**Task instructions**
Once you find the line that contains "Assim, a documentação", write out that line and every line after it to the end of the records, exactly and with nothing else.

BEGIN

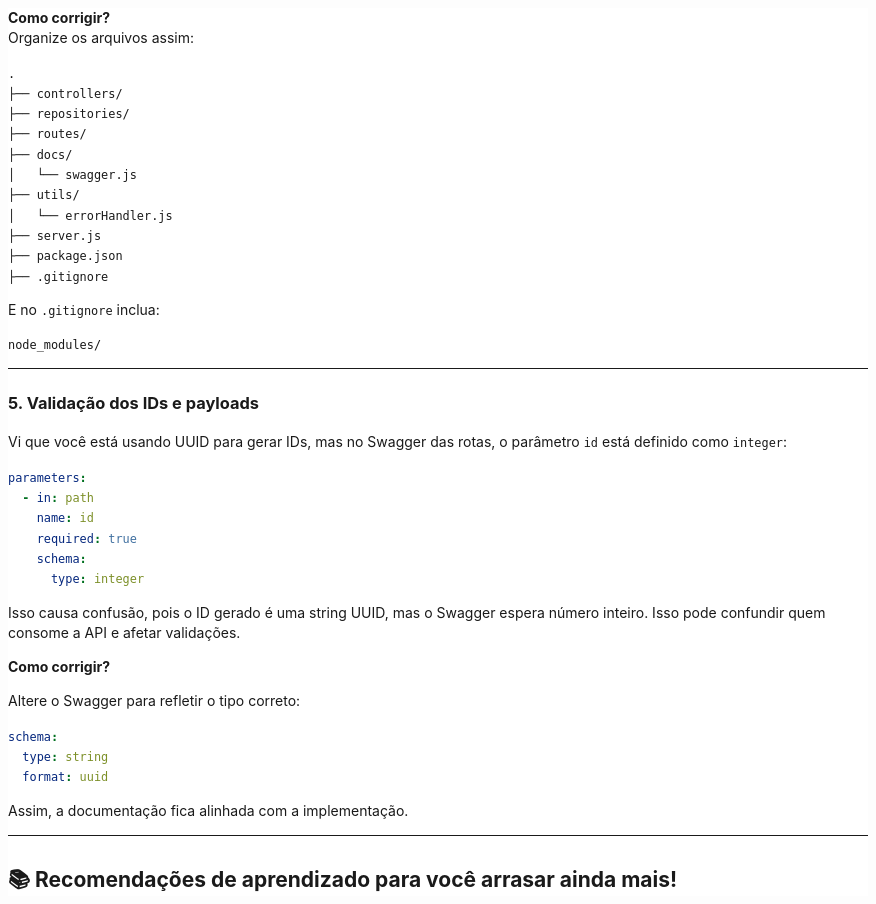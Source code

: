 **Como corrigir?**  
Organize os arquivos assim:

```
.
├── controllers/
├── repositories/
├── routes/
├── docs/
│   └── swagger.js
├── utils/
│   └── errorHandler.js
├── server.js
├── package.json
├── .gitignore
```

E no `.gitignore` inclua:

```
node_modules/
```

---

### 5. Validação dos IDs e payloads

Vi que você está usando UUID para gerar IDs, mas no Swagger das rotas, o parâmetro `id` está definido como `integer`:

```yaml
parameters:
  - in: path
    name: id
    required: true
    schema:
      type: integer
```

Isso causa confusão, pois o ID gerado é uma string UUID, mas o Swagger espera número inteiro. Isso pode confundir quem consome a API e afetar validações.

**Como corrigir?**

Altere o Swagger para refletir o tipo correto:

```yaml
schema:
  type: string
  format: uuid
```

Assim, a documentação fica alinhada com a implementação.

---

## 📚 Recomendações de aprendizado para você arrasar ainda mais!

END

**Answer below**
Assim, a documentação fica alinhada com a implementação.

---

## 📚 Recomendações de aprendizado para você arrasar ainda mais!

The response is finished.